O goiano Flávio Carneiro é escritor, crítico literário, roteirista e professor de literatura da Universidade do Estado do Rio de Janeiro (UERJ). Ganhou o prêmio Jabuti na categoria juvenil com o romance A Distância das Coisas, em 2007. Também é contista, novelista e romancista. Algumas de suas publicações são: O Campeonato, A Confissão e A Ilha, que compõem a Trilogia do Rio. Um escritor com ares de professor, metódico e acessível.

Flávio inicia a aula remetendo à proposta do curso, expressa no título: carpintaria literária.

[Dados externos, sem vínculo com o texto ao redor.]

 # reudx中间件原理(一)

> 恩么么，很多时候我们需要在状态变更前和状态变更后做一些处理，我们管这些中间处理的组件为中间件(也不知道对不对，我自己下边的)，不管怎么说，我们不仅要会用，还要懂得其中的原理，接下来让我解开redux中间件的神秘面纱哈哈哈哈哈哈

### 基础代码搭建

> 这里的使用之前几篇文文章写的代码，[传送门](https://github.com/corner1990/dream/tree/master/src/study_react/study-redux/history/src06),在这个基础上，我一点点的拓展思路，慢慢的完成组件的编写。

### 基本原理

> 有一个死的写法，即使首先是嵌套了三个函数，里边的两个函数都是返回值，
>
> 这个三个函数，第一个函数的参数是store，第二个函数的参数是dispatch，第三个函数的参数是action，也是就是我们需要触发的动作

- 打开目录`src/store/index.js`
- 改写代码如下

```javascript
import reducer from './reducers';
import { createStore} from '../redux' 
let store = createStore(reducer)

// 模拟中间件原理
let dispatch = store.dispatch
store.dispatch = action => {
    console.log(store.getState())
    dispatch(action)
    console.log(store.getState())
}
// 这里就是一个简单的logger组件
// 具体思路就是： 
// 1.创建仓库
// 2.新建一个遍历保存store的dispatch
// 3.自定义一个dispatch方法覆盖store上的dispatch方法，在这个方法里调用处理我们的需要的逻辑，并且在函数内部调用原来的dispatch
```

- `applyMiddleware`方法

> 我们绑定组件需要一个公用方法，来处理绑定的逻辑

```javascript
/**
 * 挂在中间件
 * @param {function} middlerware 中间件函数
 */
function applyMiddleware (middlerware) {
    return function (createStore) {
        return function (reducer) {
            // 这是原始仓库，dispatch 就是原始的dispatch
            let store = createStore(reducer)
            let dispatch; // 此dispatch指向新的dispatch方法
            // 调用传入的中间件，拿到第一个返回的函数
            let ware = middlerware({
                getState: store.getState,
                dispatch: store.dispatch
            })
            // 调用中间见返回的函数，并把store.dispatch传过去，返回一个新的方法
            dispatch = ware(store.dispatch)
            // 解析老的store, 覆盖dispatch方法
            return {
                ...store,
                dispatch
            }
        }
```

É a ideia de trabalhar a palavra, como o carpinteiro trabalha o móvel. O escritor, da mesma maneira que o carpinteiro, precisa de inspiração para criar e método. Inspiração e expiração, emoção e razão.

Ele diz que cada história tem seu tempo. Escrever exige paciência. E cita Mário Quintana: “Convive com teus poemas antes de escrevê-los”. É importante que o escritor saiba os momentos de persistência, de pausa e de desistência. É preciso também treinar o desapego para fazer o descarte de ideias. Nem tudo pode ser aproveitado, algumas ideias, frases, palavras precisam ser reelaboradas ou mesmo excluídas.

A construção de um romance é um processo lento e desgastante, que envolve euforia e sofrimento. Sim, sofrimento. O escritor é um sofredor, ele brinca. Passa pela angústia de não conseguir escrever quando quer ou quando pode, de ter ideias ótimas nos momentos mais inoportunos, de se perder diversas vezes para encontrar um caminho, etc. Mas nem por isso a escrita precisa ser pesada. Cita Ítalo Calvino: “Escrever é tirar peso das coisas”. Todo esse processo desgastante não precisa transparecer no papel. Essa é a ilusão dos escritores românticos, por exemplo, fazer com que o texto pareça espontâneo por sua simplicidade.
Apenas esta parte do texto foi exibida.